# Driftwood & Rock Hardscape Suggestions



## hamsterman (Jan 17, 2007)

Are you keeping those rocks? I would ditch that white one...it's distracting. 
Very nice driftwood though!


----------



## FenderOffset238 (Apr 19, 2011)

Yeah that one stone has been bothering me slightly, I was considering replacing it once i go out and find a smaller sized stone.

and thank you I owe it to the driftwoodstore.... they got some beautiful stuff there


----------



## FenderOffset238 (Apr 19, 2011)

And actually thanks for saying that! You just reminded me i had an extra stone from my betta iwagumi set up I can use.

I feel its better now:


----------



## kuni (May 7, 2010)

Love it. Those rocks are small enough that they'll eventually be completely hidden by plants, though. I'm not convinced that's a bad thing, it just "is".


----------



## duff (Feb 26, 2006)

looks great (minus the white rick now). Agree with Kuni on the rock size, most of my lower/small stones can't be seen anymore and actually take up valuable plant space (20g tank). I just pulled several out 

Do tell on the rest of the set up and your plans!


----------



## FenderOffset238 (Apr 19, 2011)

I dont mind if the rocks become slightly concealed. I just feel it gives a slightly more "natural" look of a stream as opposed to just driftwood.

Duff:
My planned set up yet far is:
Tank - 13.3 gal rimless bowfront
Lighting - 2x24 watt Glo light fixture (suspended)
(Eventually) DIY - LED moon lights
Filter: eheim 2213
CO2- DIY for the time being
Substrate: A mix of Fluval Flora and Florite black sand? I find having just fluvals particals are hard to root carpet
And i plan to go all glass hardwear eventually

Plants im am still undecided. I know I want to carpet with both Dwarf baby tears(front sectionsm, and dwarf hairgrass in midground/back sections.
Some pygmy anbias nana in the branches/rock section
Also im defintaly going to Xmas moss some of the driftwood.
I plan on having taller stem plants in the back right section but im undecided as for species.
Any suggestions on some nice looking stem plants?
And any other plants that may look nice in there.

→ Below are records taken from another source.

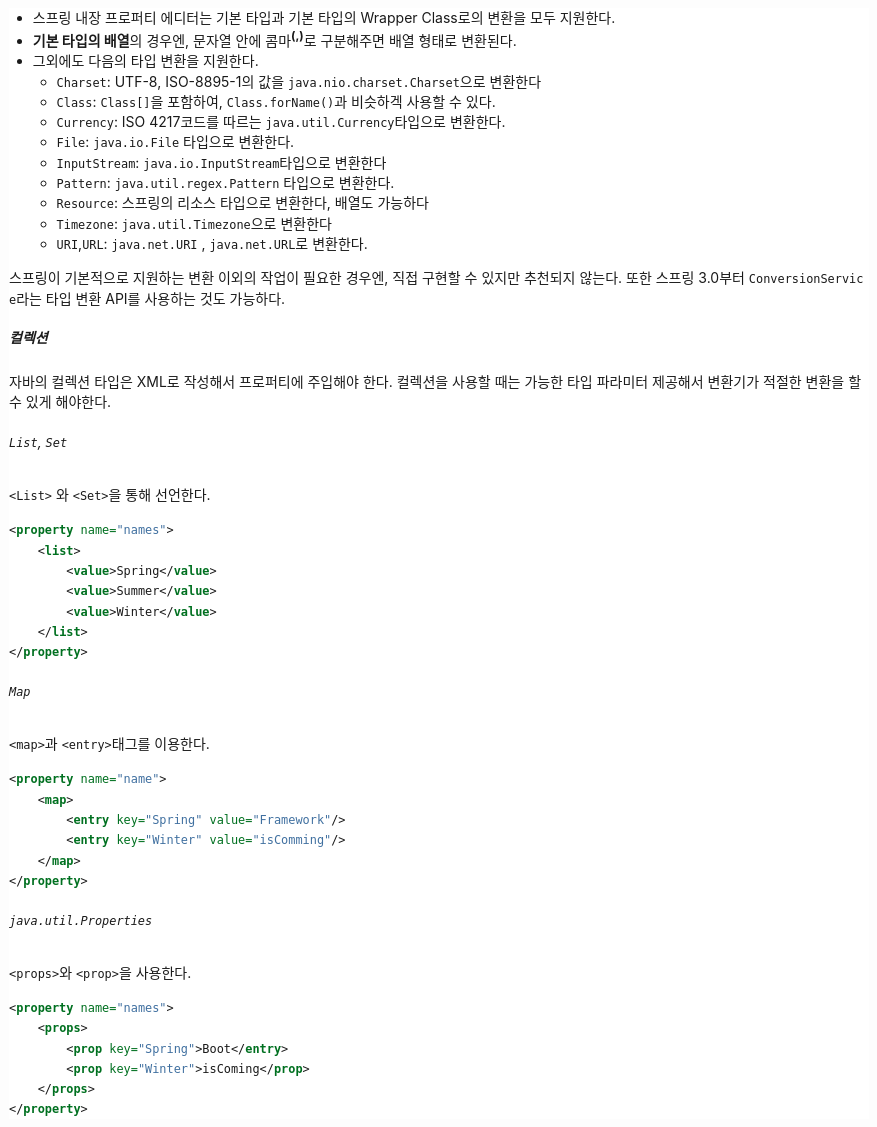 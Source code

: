 - 스프링 내장 프로퍼티 에디터는 기본 타입과 기본 타입의 Wrapper Class로의 변환을 모두 지원한다.
- **기본 타입의 배열**의 경우엔, 문자열 안에 콤마<sup><strong>(,)</strong></sup>로 구분해주면 배열 형태로 변환된다.
- 그외에도 다음의 타입 변환을 지원한다.
  - `Charset`: UTF-8, ISO-8895-1의 값을 `java.nio.charset.Charset`으로 변환한다
  - `Class`: `Class[]`을 포함하여, `Class.forName()`과 비슷하겍 사용할 수 있다.
  - `Currency`: ISO 4217코드를 따르는 `java.util.Currency`타입으로 변환한다.
  - `File`: `java.io.File` 타입으로 변환한다. 
  - `InputStream`: `java.io.InputStream`타입으로 변환한다
  - `Pattern`: `java.util.regex.Pattern` 타입으로 변환한다.
  - `Resource`: 스프링의 리소스 타입으로 변환한다, 배열도 가능하다
  - `Timezone`: `java.util.Timezone`으로 변환한다
  - `URI`,`URL`: `java.net.URI` , `java.net.URL`로 변환한다.

스프링이 기본적으로 지원하는 변환 이외의 작업이 필요한 경우엔, 직접 구현할 수 있지만 추천되지 않는다. 또한 스프링 3.0부터 `ConversionService`라는 타입 변환 API를 사용하는 것도 가능하다.

##### 컬렉션

자바의 컬렉션 타입은 XML로 작성해서 프로퍼티에 주입해야 한다. 컬렉션을 사용할 때는 가능한 타입 파라미터 제공해서 변환기가 적절한 변환을 할 수 있게 해야한다.

###### `List`, `Set`

`<List>` 와 `<Set>`을 통해 선언한다.

```xml
<property name="names">
	<list>
        <value>Spring</value>
        <value>Summer</value>
        <value>Winter</value>
    </list>
</property>
```

###### `Map`

`<map>`과 `<entry>`태그를 이용한다.

```xml
<property name="name">
	<map>
        <entry key="Spring" value="Framework"/>
        <entry key="Winter" value="isComming"/>
    </map>
</property>
```

###### `java.util.Properties`

`<props>`와 `<prop>`을 사용한다.

```xml
<property name="names">
	<props>
        <prop key="Spring">Boot</entry>
        <prop key="Winter">isComing</prop>
    </props>
</property>
```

When i get back from the days work i'll photo edit the picture in to what im thinking.


----------



## FenderOffset238 (Apr 19, 2011)

So I had a little time to do a rough sketch on paint and here is around what Im gunna aim for.

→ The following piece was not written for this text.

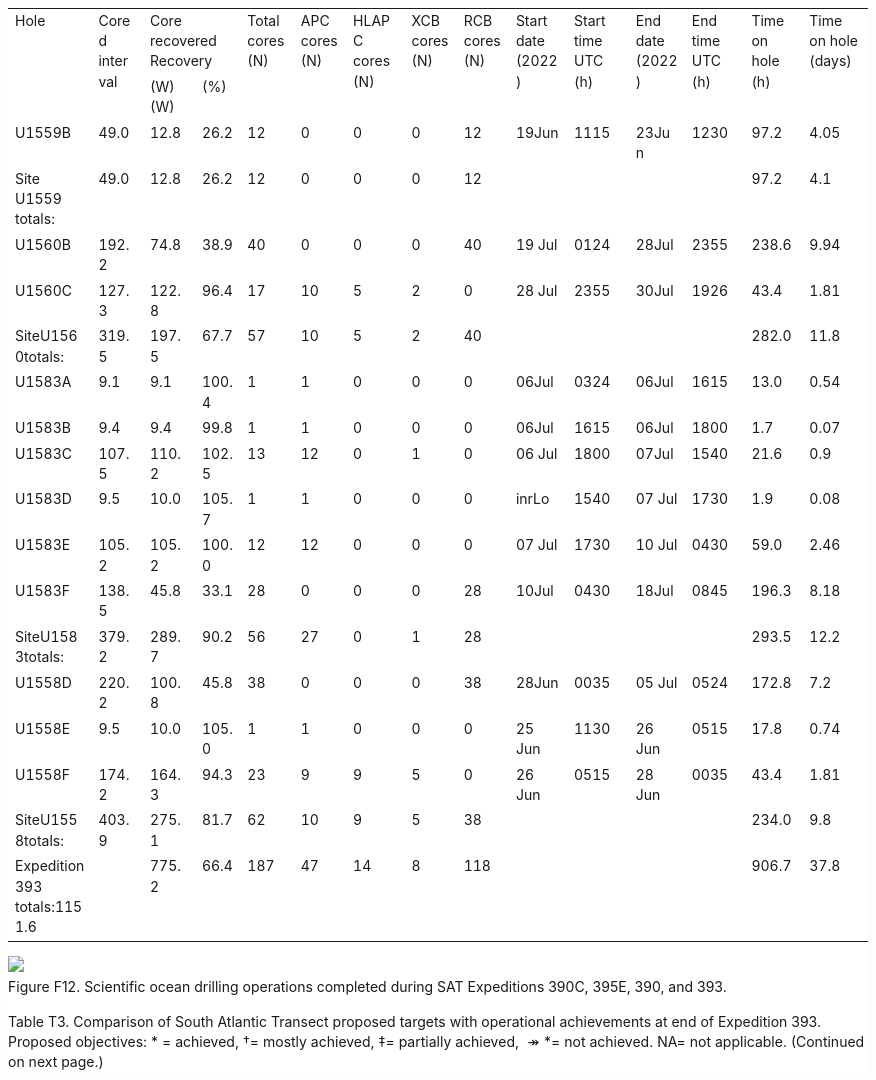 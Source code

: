 <html><body><table><tr><td rowspan="2">Hole</td><td rowspan="2">Cored interval</td><td colspan="2">Core recovered Recovery</td><td rowspan="2">Total cores (N)</td><td rowspan="2">APC cores (N)</td><td rowspan="2">HLAPC cores (N)</td><td rowspan="2">XCB cores (N)</td><td rowspan="2">RCB cores (N)</td><td rowspan="2">Start date (2022)</td><td rowspan="2">Start time UTC (h)</td><td rowspan="2">End date (2022)</td><td rowspan="2">End time UTC (h)</td><td rowspan="2">Time on hole (h)</td><td rowspan="2">Time on hole (days)</td></tr><tr><td>(W) (W)</td><td>(%)</td></tr><tr><td>U1559B</td><td>49.0</td><td>12.8</td><td>26.2</td><td>12</td><td>0</td><td>0</td><td>0</td><td>12</td><td>19Jun</td><td>1115</td><td>23Jun</td><td>1230</td><td>97.2</td><td>4.05</td></tr><tr><td>Site U1559 totals:</td><td>49.0</td><td>12.8</td><td>26.2</td><td>12</td><td>0</td><td>0</td><td>0</td><td>12</td><td></td><td></td><td></td><td></td><td>97.2</td><td>4.1</td></tr><tr><td>U1560B</td><td>192.2</td><td>74.8</td><td>38.9</td><td>40</td><td>0</td><td>0</td><td>0</td><td>40</td><td>19 Jul</td><td>0124</td><td>28Jul</td><td>2355</td><td>238.6</td><td>9.94</td></tr><tr><td>U1560C</td><td>127.3</td><td>122.8</td><td>96.4</td><td>17</td><td>10</td><td>5</td><td>2</td><td>0</td><td>28 Jul</td><td>2355</td><td>30Jul</td><td>1926</td><td>43.4</td><td>1.81</td></tr><tr><td>SiteU1560totals:</td><td>319.5</td><td>197.5</td><td>67.7</td><td>57</td><td>10</td><td>5</td><td>2</td><td>40</td><td></td><td></td><td></td><td></td><td>282.0</td><td>11.8</td></tr><tr><td>U1583A</td><td>9.1</td><td>9.1</td><td>100.4</td><td>1</td><td>1</td><td>0</td><td>0</td><td>0</td><td>06Jul</td><td>0324</td><td>06Jul</td><td>1615</td><td>13.0</td><td>0.54</td></tr><tr><td>U1583B</td><td>9.4</td><td>9.4</td><td>99.8</td><td>1</td><td>1</td><td>0</td><td>0</td><td>0</td><td>06Jul</td><td>1615</td><td>06Jul</td><td>1800</td><td>1.7</td><td>0.07</td></tr><tr><td>U1583C</td><td>107.5</td><td>110.2</td><td>102.5</td><td>13</td><td>12</td><td>0</td><td>1</td><td>0</td><td>06 Jul</td><td>1800</td><td>07Jul</td><td>1540</td><td>21.6</td><td>0.9</td></tr><tr><td>U1583D</td><td>9.5</td><td>10.0</td><td>105.7</td><td>1</td><td>1</td><td>0</td><td>0</td><td>0</td><td>inrLo</td><td>1540</td><td>07 Jul</td><td>1730</td><td>1.9</td><td>0.08</td></tr><tr><td>U1583E</td><td>105.2</td><td>105.2</td><td>100.0</td><td>12</td><td>12</td><td>0</td><td>0</td><td>0</td><td>07 Jul</td><td>1730</td><td>10 Jul</td><td>0430</td><td>59.0</td><td>2.46</td></tr><tr><td>U1583F</td><td>138.5</td><td>45.8</td><td>33.1</td><td>28</td><td>0</td><td>0</td><td>0</td><td>28</td><td>10Jul</td><td>0430</td><td>18Jul</td><td>0845</td><td>196.3</td><td>8.18</td></tr><tr><td>SiteU1583totals:</td><td>379.2</td><td>289.7</td><td>90.2</td><td>56</td><td>27</td><td>0</td><td>1</td><td>28</td><td></td><td></td><td></td><td></td><td>293.5</td><td>12.2</td></tr><tr><td>U1558D</td><td>220.2</td><td>100.8</td><td>45.8</td><td>38</td><td>0</td><td>0</td><td>0</td><td>38</td><td>28Jun</td><td>0035</td><td>05 Jul</td><td>0524</td><td>172.8</td><td>7.2</td></tr><tr><td>U1558E</td><td>9.5</td><td>10.0</td><td>105.0</td><td>1</td><td>1</td><td>0</td><td>0</td><td>0</td><td>25 Jun</td><td>1130</td><td>26 Jun</td><td>0515</td><td>17.8</td><td>0.74</td></tr><tr><td>U1558F</td><td>174.2</td><td>164.3</td><td>94.3</td><td>23</td><td>9</td><td>9</td><td>5</td><td>0</td><td>26 Jun</td><td>0515</td><td>28 Jun</td><td>0035</td><td>43.4</td><td>1.81</td></tr><tr><td>SiteU1558totals:</td><td>403.9</td><td>275.1</td><td>81.7</td><td>62</td><td>10</td><td>9</td><td>5</td><td>38</td><td></td><td></td><td></td><td></td><td>234.0</td><td>9.8</td></tr><tr><td>Expedition393 totals:1151.6</td><td></td><td>775.2</td><td>66.4</td><td>187</td><td>47</td><td>14</td><td>8</td><td>118</td><td></td><td></td><td></td><td></td><td>906.7</td><td>37.8</td></tr></table></body></html>  

![](images/193773470c05e9482e6f152839d4d96cae4deda4f4946e23292ae5cb939eaeed.jpg)  
Figure F12. Scientific ocean drilling operations completed during SAT Expeditions 390C, 395E, 390, and 393.  

Table T3. Comparison of South Atlantic Transect proposed targets with operational achievements at end of Expedition 393. Proposed objectives: $\ast\ =$ achieved, $\dagger=$ mostly achieved, $\ddagger=$ partially achieved, $\twoheadrightarrow*=$ not achieved. $\mathsf{N A}=$ not applicable. (Continued on next page.)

On the left is dwarf hairgrass
Right backgound some sort of stem plants
right foreground, either Penny wort, or clover
the driftwood will have xmas moss/fissidens
in frnt of rocks some sort of anbias nana?
Im still undecided to do baby tears carpet for the more front sctions...


any pointers or ideas?


----------



## duff (Feb 26, 2006)

Hey Fender, Actually it Looks like a great plan! Only issue I run into with my Anubia's is algae on the leaves - I finally covered their side of the tank with window screening to cut the light a bit. Its still too soon to tell if it is helping. You may not have that issue but keep a close eye out just in case. Not sure if you ever looked at the crypt Parva but in my tank in the front it literally hugs the ground and stays very low and has a great green color IMO. I just moved some more over from my lower light tank and hope they respond the same way. Anyway - your plans look great and and the layout's a winner! 

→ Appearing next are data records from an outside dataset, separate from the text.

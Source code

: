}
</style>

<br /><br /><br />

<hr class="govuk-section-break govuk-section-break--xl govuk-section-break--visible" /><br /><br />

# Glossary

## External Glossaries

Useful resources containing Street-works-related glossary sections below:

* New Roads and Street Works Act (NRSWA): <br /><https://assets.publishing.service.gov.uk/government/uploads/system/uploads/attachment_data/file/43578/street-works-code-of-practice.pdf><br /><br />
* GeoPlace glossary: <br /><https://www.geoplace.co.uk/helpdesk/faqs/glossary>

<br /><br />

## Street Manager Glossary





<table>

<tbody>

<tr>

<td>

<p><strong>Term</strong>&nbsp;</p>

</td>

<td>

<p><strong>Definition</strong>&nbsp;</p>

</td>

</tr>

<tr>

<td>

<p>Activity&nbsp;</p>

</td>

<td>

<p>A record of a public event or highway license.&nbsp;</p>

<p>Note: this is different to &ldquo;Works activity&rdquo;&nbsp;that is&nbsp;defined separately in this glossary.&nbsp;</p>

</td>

Also, adding any red plants in the mix?


----------



## FenderOffset238 (Apr 19, 2011)

Thaks for the input duff, i will certainly take that into thought. I actually have anbias in my other 16 high tank with no algea problem but its had much lower wpg rating and it much deeper. But I'd like to hkow how it works out for you!

& Actually I 100% want some red plants to the back but im yet to really decide on what would look best.
any suggestion on some nice red stem plants? or any plants to add a little color variation.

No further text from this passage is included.